Look for "julia" in each line of the records, and copy the lines that have it.

===== Data to examine =====

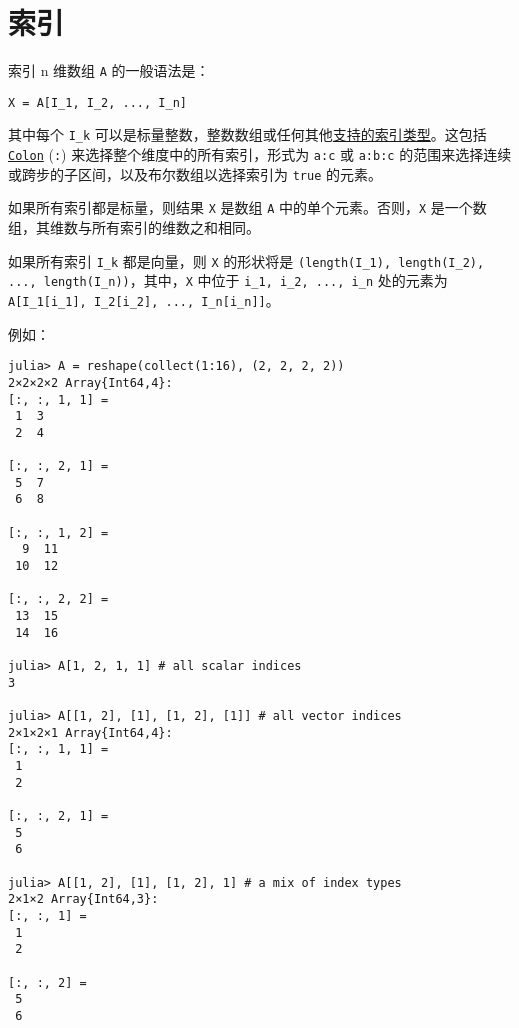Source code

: \hypertarget{14469287548874312017}{}


\section{索引}



索引 n 维数组 \texttt{A} 的一般语法是：




\begin{lstlisting}
X = A[I_1, I_2, ..., I_n]
\end{lstlisting}



其中每个 \texttt{I\_k} 可以是标量整数，整数数组或任何其他\hyperlink{3335763678693018755}{支持的索引类型}。这包括 \hyperlink{13649361117037263099}{\texttt{Colon}} (\texttt{:}) 来选择整个维度中的所有索引，形式为 \texttt{a:c} 或 \texttt{a:b:c} 的范围来选择连续或跨步的子区间，以及布尔数组以选择索引为 \texttt{true} 的元素。



如果所有索引都是标量，则结果 \texttt{X} 是数组 \texttt{A} 中的单个元素。否则，\texttt{X} 是一个数组，其维数与所有索引的维数之和相同。



如果所有索引 \texttt{I\_k} 都是向量，则 \texttt{X} 的形状将是 \texttt{(length(I\_1), length(I\_2), ..., length(I\_n))}，其中，\texttt{X} 中位于 \texttt{i\_1, i\_2, ..., i\_n} 处的元素为 \texttt{A[I\_1[i\_1], I\_2[i\_2], ..., I\_n[i\_n]]}。



例如：




\begin{verbatim}
julia> A = reshape(collect(1:16), (2, 2, 2, 2))
2×2×2×2 Array{Int64,4}:
[:, :, 1, 1] =
 1  3
 2  4

[:, :, 2, 1] =
 5  7
 6  8

[:, :, 1, 2] =
  9  11
 10  12

[:, :, 2, 2] =
 13  15
 14  16

julia> A[1, 2, 1, 1] # all scalar indices
3

julia> A[[1, 2], [1], [1, 2], [1]] # all vector indices
2×1×2×1 Array{Int64,4}:
[:, :, 1, 1] =
 1
 2

[:, :, 2, 1] =
 5
 6

julia> A[[1, 2], [1], [1, 2], 1] # a mix of index types
2×1×2 Array{Int64,3}:
[:, :, 1] =
 1
 2

[:, :, 2] =
 5
 6
\end{verbatim}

=====

_Completed task_
julia> A = reshape(collect(1:16), (2, 2, 2, 2))
julia> A[1, 2, 1, 1] # all scalar indices
julia> A[[1, 2], [1], [1, 2], [1]] # all vector indices
julia> A[[1, 2], [1], [1, 2], 1] # a mix of index types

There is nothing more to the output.